Итак, после обычных блужданий нам отвели навес, подпертый четырьмя столбами; стенами служили ему четыре стороны света. Но крыша была хорошая; это ценное преимущество. Здесь уже стояли двуколка и плуг; мы поместились рядом. Пока приходилось топтаться и ходить взад и вперед по деревне, Паради все ворчал и бранился; а тут он бросил ранец, потом бросился сам на землю и некоторое время не двигался, жалуясь, что у него онемела спина, болят ступни и старые раны.

Но вот в доме, которому принадлежал этот сарай, прямо перед нами появился свет.
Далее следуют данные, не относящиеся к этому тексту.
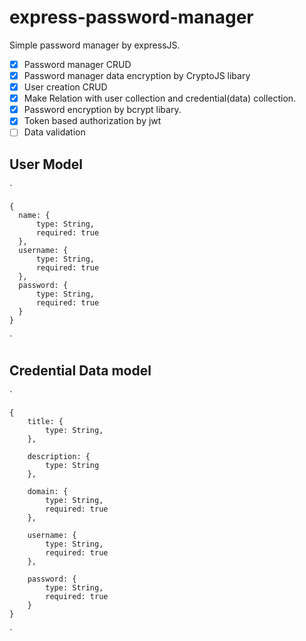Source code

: # express-password-manager

Simple password manager by expressJS.

- [x] Password manager CRUD
- [x] Password manager data encryption by CryptoJS libary
- [x] User creation CRUD
- [x] Make Relation with user collection and credential(data) collection.
- [x] Password encryption by bcrypt libary.
- [x] Token based authorization by jwt
- [ ] Data validation

## User Model

`

    {
      name: {
          type: String,
          required: true
      },
      username: {
          type: String,
          required: true
      },
      password: {
          type: String,
          required: true
      }
    }
    
`

## Credential Data model

`

    {
        title: {
            type: String,
        },

        description: {
            type: String
        },

        domain: {
            type: String,
            required: true
        },

        username: {
            type: String,
            required: true
        },

        password: {
            type: String,
            required: true
        }
    }
`
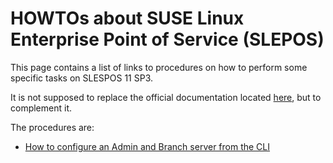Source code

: # HOWTOs about SUSE Linux Enterprise Point of Service (SLEPOS)
This page contains a list of links to procedures on how to perform some specific
tasks on SLESPOS 11 SP3.

It is not supposed to replace the official documentation located
[here](https://www.suse.com/documentation/slepos11/), but to complement it.

The procedures are:

- [How to configure an Admin and Branch server from the CLI](slepos_configure_admin_and_branch_server.md)
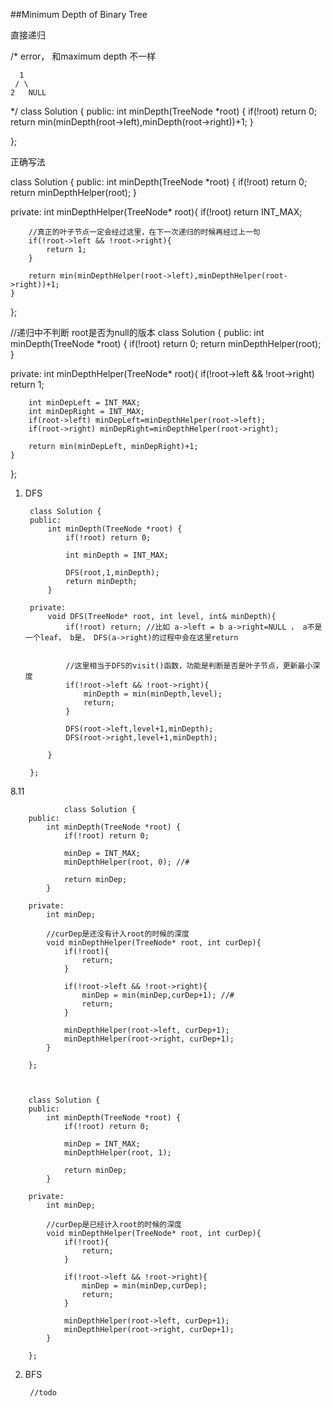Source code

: ##Minimum Depth of Binary Tree   


直接递归

/*
error， 和maximum depth 不一样

      1
     / \ 
    2   NULL
*/
class Solution {
public:
    int minDepth(TreeNode *root) {
        if(!root) return 0;
        return min(minDepth(root->left),minDepth(root->right))+1;
    }
    
};

正确写法

class Solution {
public:
    int minDepth(TreeNode *root) {
        if(!root) return 0;
        return minDepthHelper(root);
    }
    
private:
    int minDepthHelper(TreeNode* root){
        if(!root) return INT_MAX;
        
        //真正的叶子节点一定会经过这里，在下一次递归的时候再经过上一句
        if(!root->left && !root->right){
            return 1;
        }
        
        return min(minDepthHelper(root->left),minDepthHelper(root->right))+1;
    }
    
};

//递归中不判断 root是否为null的版本
class Solution {
public:
    int minDepth(TreeNode *root) {
        if(!root) return 0;
        return minDepthHelper(root);
    }
    
private:
    int minDepthHelper(TreeNode* root){
        if(!root->left && !root->right) return 1;
        
        int minDepLeft = INT_MAX;
        int minDepRight = INT_MAX;
        if(root->left) minDepLeft=minDepthHelper(root->left);
        if(root->right) minDepRight=minDepthHelper(root->right);
        
        return min(minDepLeft, minDepRight)+1;
    }
};

1. DFS

		class Solution {
		public:
		    int minDepth(TreeNode *root) {
		        if(!root) return 0;
		        
		        int minDepth = INT_MAX;
		        
		        DFS(root,1,minDepth);
		        return minDepth;
		    }
		    
		private:
		    void DFS(TreeNode* root, int level, int& minDepth){
		        if(!root) return; //比如 a->left = b a->right=NULL ， a不是一个leaf， b是， DFS(a->right)的过程中会在这里return
		        
		        
		        //这里相当于DFS的visit()函数，功能是判断是否是叶子节点，更新最小深度
		        if(!root->left && !root->right){ 
		            minDepth = min(minDepth,level);
		            return;
		        }
		        
		        DFS(root->left,level+1,minDepth);
		        DFS(root->right,level+1,minDepth);
		        
		    }
		
		};

8.11

		        class Solution {
        public:
            int minDepth(TreeNode *root) {
                if(!root) return 0;
                
                minDep = INT_MAX;
                minDepthHelper(root, 0); //#
                
                return minDep;
            }
            
        private:
            int minDep;
            
            //curDep是还没有计入root的时候的深度
            void minDepthHelper(TreeNode* root, int curDep){
                if(!root){
                    return;
                }
                
                if(!root->left && !root->right){
                    minDep = min(minDep,curDep+1); //#
                    return;
                }
                
                minDepthHelper(root->left, curDep+1);
                minDepthHelper(root->right, curDep+1);
            }
            
        };



        class Solution {
        public:
            int minDepth(TreeNode *root) {
                if(!root) return 0;
                
                minDep = INT_MAX;
                minDepthHelper(root, 1);
                
                return minDep;
            }
            
        private:
            int minDep;
            
            //curDep是已经计入root的时候的深度
            void minDepthHelper(TreeNode* root, int curDep){
                if(!root){
                    return;
                }
                
                if(!root->left && !root->right){
                    minDep = min(minDep,curDep);
                    return;
                }
                
                minDepthHelper(root->left, curDep+1);
                minDepthHelper(root->right, curDep+1);
            }
            
        };

		
2. BFS

		//todo
		
		
 
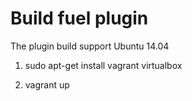 <!---
This work is licensed under a Creative Commons Attribution 4.0 International License.
http://creativecommons.org/licenses/by/4.0
-->

Build fuel plugin
==================

The plugin build support Ubuntu 14.04

1. sudo apt-get install vagrant virtualbox

2. vagrant up
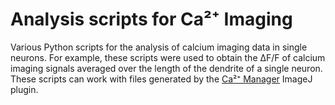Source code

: Analysis scripts for Ca²⁺ Imaging
===============================

Various Python scripts for the analysis of calcium imaging data in single neurons. For example, these scripts were used to obtain the ΔF/F of calcium imaging signals averaged over the length of the dendrite of a single neuron. These scripts can work with files generated by the [Ca²⁺ Manager][manager] ImageJ plugin.

[manager]: https://github.com/gicmo/CaManager

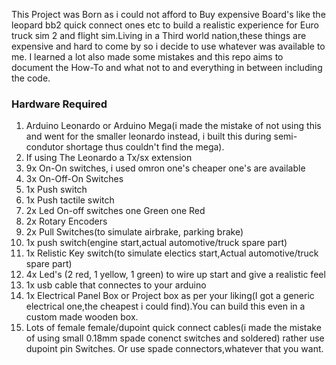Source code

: This Project was Born as i could not afford to Buy expensive Board's like the leopard bb2 quick connect ones etc to build a realistic experience for Euro truck sim 2 and flight sim.Living in a Third world nation,these things are expensive and hard to come by so i decide to use whatever was available to me.
I learned a lot also made some mistakes and this repo aims to document the How-To and what not to and everything in between including the code. 

### Hardware Required
1. Arduino Leonardo or Arduino Mega(i made the mistake of not using this and went for the smaller leonardo instead, i built this during semi-condutor shortage thus couldn't find the mega).
2. If using The Leonardo a Tx/sx extension
3. 9x On-On switches, i used omron one's cheaper one's are available
4. 3x On-Off-On Switches
5. 1x Push switch
6. 1x Push tactile switch
7. 2x Led On-off switches one Green one Red
8. 2x Rotary Encoders
9. 2x Pull Switches(to simulate airbrake, parking brake)
10. 1x push switch(engine start,actual automotive/truck spare part)
11. 1x Relistic Key switch(to simulate electics start,Actual automotive/truck spare part)
12. 4x Led's (2 red, 1 yellow, 1 green) to wire up start and give a realistic feel
13. 1x usb cable that connectes to your arduino
14. 1x Electrical Panel Box or Project box as per your liking(I got a generic electrical one,the cheapest i could find).You can build this even in a custom made wooden box.
15. Lots of female female/dupoint quick connect cables(i made the mistake of using small 0.18mm spade conenct switches and soldered) rather use dupoint pin Switches. Or use spade connectors,whatever that you want.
В скучных сумерках солдата больше всего привлекает окно, где звездой сияет лампа.

— Зайдем-ка туда! — предложил Вольпат.

— Ну, что ты!.. — сказал Паради. Однако он приподнялся и встал. Ковыляя от усталости, он направился к засветившемуся в полумраке окну и к двери.

За ним пошел Вольпат, а за ними я. Мы постучали; нам открыл старик с трясущейся головой, с лицом помятым, как старая шляпа; мы спросили, нет ли вина для продажи.

— Нет, — ответил старик, качая лысой головой, на которой кое-где еще росли седые волоски.

— Нет ли пива, кофе? Чего-нибудь?

— Нет, друзья мои, ни-че-го. Мы не здешние… Беженцы…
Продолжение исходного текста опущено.